(Source data)
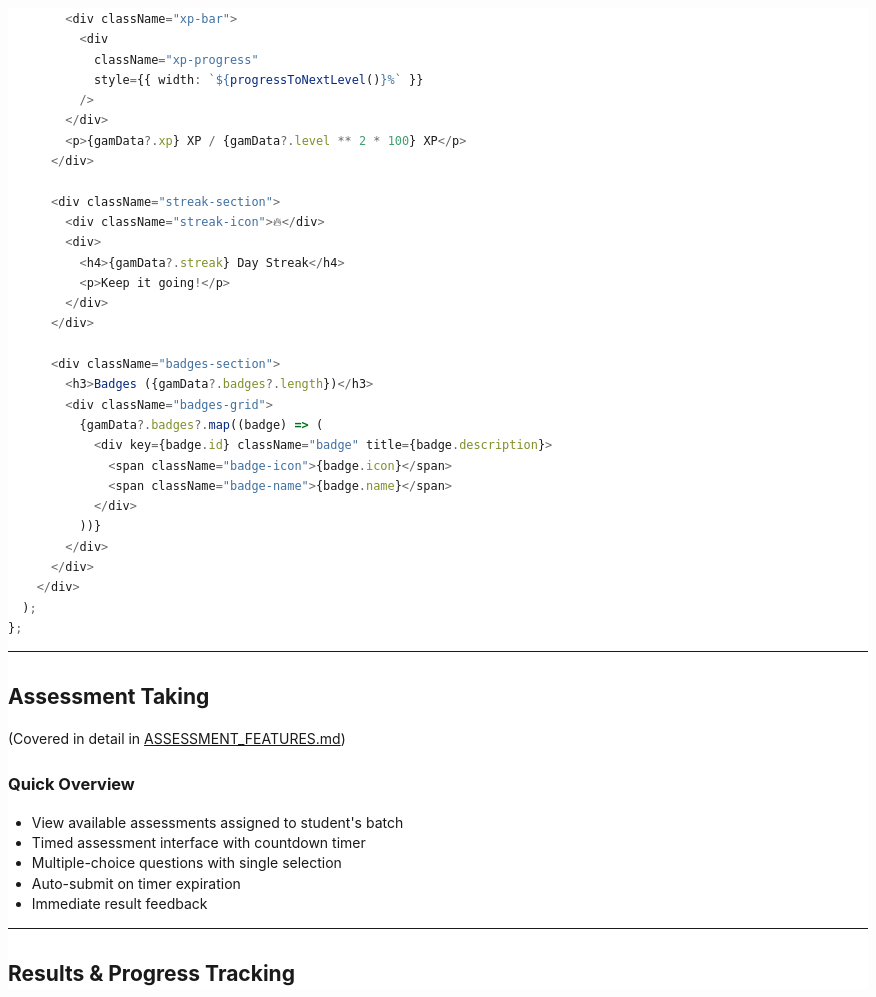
 ```typescript
        <div className="xp-bar">
          <div
            className="xp-progress"
            style={{ width: `${progressToNextLevel()}%` }}
          />
        </div>
        <p>{gamData?.xp} XP / {gamData?.level ** 2 * 100} XP</p>
      </div>
      
      <div className="streak-section">
        <div className="streak-icon">🔥</div>
        <div>
          <h4>{gamData?.streak} Day Streak</h4>
          <p>Keep it going!</p>
        </div>
      </div>
      
      <div className="badges-section">
        <h3>Badges ({gamData?.badges?.length})</h3>
        <div className="badges-grid">
          {gamData?.badges?.map((badge) => (
            <div key={badge.id} className="badge" title={badge.description}>
              <span className="badge-icon">{badge.icon}</span>
              <span className="badge-name">{badge.name}</span>
            </div>
          ))}
        </div>
      </div>
    </div>
  );
};
```

---

## Assessment Taking

(Covered in detail in [ASSESSMENT_FEATURES.md](./ASSESSMENT_FEATURES.md#student-assessment-taking))

### Quick Overview
- View available assessments assigned to student's batch
- Timed assessment interface with countdown timer
- Multiple-choice questions with single selection
- Auto-submit on timer expiration
- Immediate result feedback

---

## Results & Progress Tracking
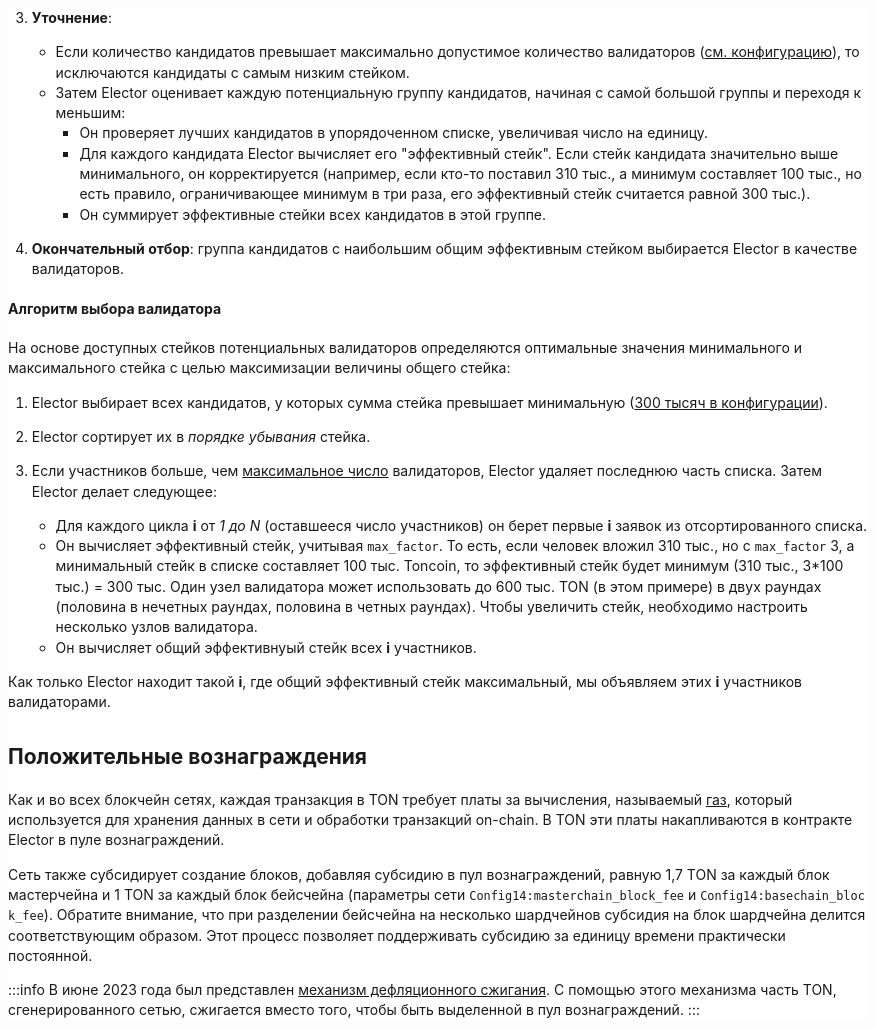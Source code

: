 3. **Уточнение**:
   - Если количество кандидатов превышает максимально допустимое количество валидаторов ([см. конфигурацию](https://tonviewer.com/config#16)), то исключаются кандидаты с самым низким стейком.
   - Затем Elector оценивает каждую потенциальную группу кандидатов, начиная с самой большой группы и переходя к меньшим:
     - Он проверяет лучших кандидатов в упорядоченном списке, увеличивая число на единицу.
     - Для каждого кандидата Elector вычисляет его "эффективный стейк". Если стейк кандидата значительно выше минимального, он корректируется (например, если кто-то поставил 310 тыс., а минимум составляет 100 тыс., но есть правило, ограничивающее минимум в три раза, его эффективный стейк считается равной 300 тыс.).
     - Он суммирует эффективные стейки всех кандидатов в этой группе.

4. **Окончательный отбор**: группа кандидатов с наибольшим общим эффективным стейком выбирается Elector в качестве валидаторов.

#### Алгоритм выбора валидатора

На основе доступных стейков потенциальных валидаторов определяются оптимальные значения минимального и максимального стейка с целью максимизации величины общего стейка:

1. Elector выбирает всех кандидатов, у которых сумма стейка превышает минимальную ([300 тысяч в конфигурации](https://tonviewer.com/config#17)).
2. Elector сортирует их в *порядке убывания* стейка.
3. Если участников больше, чем [максимальное число](https://tonviewer.com/config#16) валидаторов, Elector удаляет последнюю часть списка. Затем Elector делает следующее:

   - Для каждого цикла **i** от *1 до N* (оставшееся число участников) он берет первые **i** заявок из отсортированного списка.
   - Он вычисляет эффективный стейк, учитывая `max_factor`. То есть, если человек вложил 310 тыс., но с `max_factor` 3, а минимальный стейк в списке составляет 100 тыс. Toncoin, то эффективный стейк будет минимум (310 тыс., 3\*100 тыс.) = 300 тыс. Один узел валидатора может использовать до 600 тыс. TON (в этом примере) в двух раундах (половина в нечетных раундах, половина в четных раундах). Чтобы увеличить стейк, необходимо настроить несколько узлов валидатора.
   - Он вычисляет общий эффективнуый стейк всех **i** участников.

Как только Elector находит такой **i**, где общий эффективный стейк максимальный, мы объявляем этих **i** участников валидаторами.

## Положительные вознаграждения

Как и во всех блокчейн сетях, каждая транзакция в TON требует платы за вычисления, называемый [газ](https://blog.ton.org/what-is-blockchain), который используется для хранения данных в сети и обработки транзакций on-chain. В TON эти платы накапливаются в контракте Elector в пуле вознаграждений.

Сеть также субсидирует создание блоков, добавляя субсидию в пул вознаграждений, равную 1,7 TON за каждый блок мастерчейна и 1 TON за каждый блок бейсчейна (параметры сети `Config14:masterchain_block_fee` и `Config14:basechain_block_fee`). Обратите внимание, что при разделении бейсчейна на несколько шардчейнов субсидия на блок шардчейна делится соответствующим образом. Этот процесс позволяет поддерживать субсидию за единицу времени практически постоянной.

:::info
В июне 2023 года был представлен [механизм дефляционного сжигания](https://blog.ton.org/ton-holders-and-validators-vote-in-favor-of-implementing-the-toncoin-real-time-burn-mechanism). С помощью этого механизма часть TON, сгенерированного сетью, сжигается вместо того, чтобы быть выделенной в пул вознаграждений.
:::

• _Instructions to follow_:
The stretch to restate runs from the line above containing "- Immediate result feedback" through the line containing "- Он суммирует". Copy it word for word, ends included, without pictures.

• _Response to this exercise_:
- Immediate result feedback

---

## Results & Progress Tracking
Source code

: 3. **Уточнение**:
   - Если количество кандидатов превышает максимально допустимое количество валидаторов ([см. конфигурацию](https://tonviewer.com/config#16)), то исключаются кандидаты с самым низким стейком.
   - Затем Elector оценивает каждую потенциальную группу кандидатов, начиная с самой большой группы и переходя к меньшим:
     - Он проверяет лучших кандидатов в упорядоченном списке, увеличивая число на единицу.
     - Для каждого кандидата Elector вычисляет его "эффективный стейк". Если стейк кандидата значительно выше минимального, он корректируется (например, если кто-то поставил 310 тыс., а минимум составляет 100 тыс., но есть правило, ограничивающее минимум в три раза, его эффективный стейк считается равной 300 тыс.).
     - Он суммирует эффективные стейки всех кандидатов в этой группе.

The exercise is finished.